Medical exams such as CT scans are as common as blood tests these days and not very many people worry about the test itself giving them a medical problem. Unfortunately, this has been the case, when patients have actually lost their hair after this routine test. Apparently, the CT scanner was putting out much more radiation than was the correct amount for a simple test. At the Cedars-Sinai Hospital, patients received EIGHT times the usual radiation of a brain scan because the brain scanner had been reconfigured. The question that springs to mind here is why is there not some type of method for checking how much radiation the scanner is putting out?
CT scans, fluoroscopy scans and nuclear medicine tests are all being used more frequently now, as they are actually successful tools in medical care and diagnosis. These tools are necessary in the treatment, care and diagnosis of patients with many diseases and should continue to be used by physicians and hospitals. However, there apparently needs to be some oversight of these tools. A patient should never receive excess radiation, just due to the fact that their physician ordered a diagnostic test.

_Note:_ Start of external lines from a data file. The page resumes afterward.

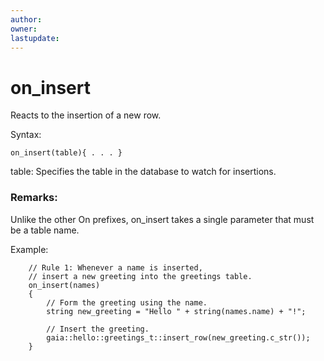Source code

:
 ```yaml
---
author: 
owner: 
lastupdate: 
---
```


# on_insert

Reacts to the insertion of a new row.

Syntax:

`on_insert(table){ . . . }`

table: Specifies the table in the database to watch for insertions.

### Remarks:

Unlike the other On prefixes, on_insert takes a single parameter that must be a table name. 

Example:

```
    // Rule 1: Whenever a name is inserted,
    // insert a new greeting into the greetings table.
    on_insert(names)
    {
        // Form the greeting using the name.
        string new_greeting = "Hello " + string(names.name) + "!";

        // Insert the greeting.
        gaia::hello::greetings_t::insert_row(new_greeting.c_str());
    }
```
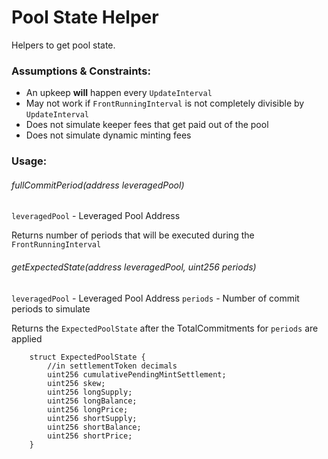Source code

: # Pool State Helper

Helpers to get pool state.

### Assumptions & Constraints:

- An upkeep **will** happen every `UpdateInterval`
- May not work if `FrontRunningInterval` is not completely divisible by `UpdateInterval`
- Does not simulate keeper fees that get paid out of the pool
- Does not simulate dynamic minting fees

### Usage:

###### fullCommitPeriod(address leveragedPool)

`leveragedPool` - Leveraged Pool Address

Returns number of periods that will be executed during the `FrontRunningInterval`
<br>

###### getExpectedState(address leveragedPool, uint256 periods)

`leveragedPool` - Leveraged Pool Address
`periods` - Number of commit periods to simulate

Returns the `ExpectedPoolState` after the TotalCommitments for `periods` are applied

```
    struct ExpectedPoolState {
        //in settlementToken decimals
        uint256 cumulativePendingMintSettlement;
        uint256 skew;
        uint256 longSupply;
        uint256 longBalance;
        uint256 longPrice;
        uint256 shortSupply;
        uint256 shortBalance;
        uint256 shortPrice;
    }
```
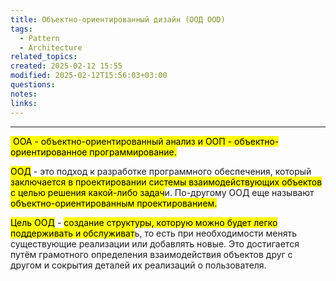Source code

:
 ```yaml
---
title: Объектно-ориентированный дизайн (ООД OOD)
tags:
  - Pattern
  - Architecture
related_topics: 
created: 2025-02-12 15:55
modified: 2025-02-12T15:56:03+03:00
questions: 
notes: 
links: 
---
```



-----

<mark class="hltr-yellow"> ООА - объектно-ориентированный анализ и ООП - объектно-ориентированное программирование.</mark>

<mark class="hltr-red">ООД</mark> - это подход к разработке программного обеспечения, который<mark class="hltr-green2"> заключается в проектировании системы взаимодействующих объектов с целью решения какой-либо задач</mark>и. По-другому ООД еще называют <mark class="hltr-yellow">объектно-ориентированным проектированием.</mark>

<mark class="hltr-red">Цель ООД</mark> - <mark class="hltr-green2">создание структуры, которую можно будет легко поддерживать и обслуживат</mark>ь, то есть при необходимости менять существующие реализации или добавлять новые. Это достигается путём грамотного определения взаимодействия объектов друг с другом и сокрытия деталей их реализаций о пользователя.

At the present time, there is no record of the dosage that is received in a test, as unusual as that might seem. The FDA is naturally concerned about this and in February launched an “Initiative to Reduce Unnecessary Radiation Exposure from Medical Imaging” stating that, “Each person should get the right imaging exam at the right time, with the right radiation dose.” Which is all well and good, but what is being done to make this happen?
The Consumer Attorneys of California have supported SB 1237 authored by Senator Alex Padilla which will create safeguards for patients undergoing procedures in California medical treatment centers. The attorneys at Bisnar Chase Personal Injury Attorneys also strongly support this bill which will require treatment centers to record the dosage of radiation that a patient receives in the course of a CT or similar test.
The CAOC strongly believes that this change in the law will protect citizens undergoing medical tests by establishing a record of the dosages that they have received. Hopefully, this record will pinpoint a machine having a radiation outflow problem before it is used on a lot of patients. Also, the bill has a provision that require facilities doing testing to notify the patient, the patient’s physician and the Dept. of Health of certain dosage problems and irregularities in the test. The CAOC feels that this bill is a step in the right direction of protecting patients using California medical facilities.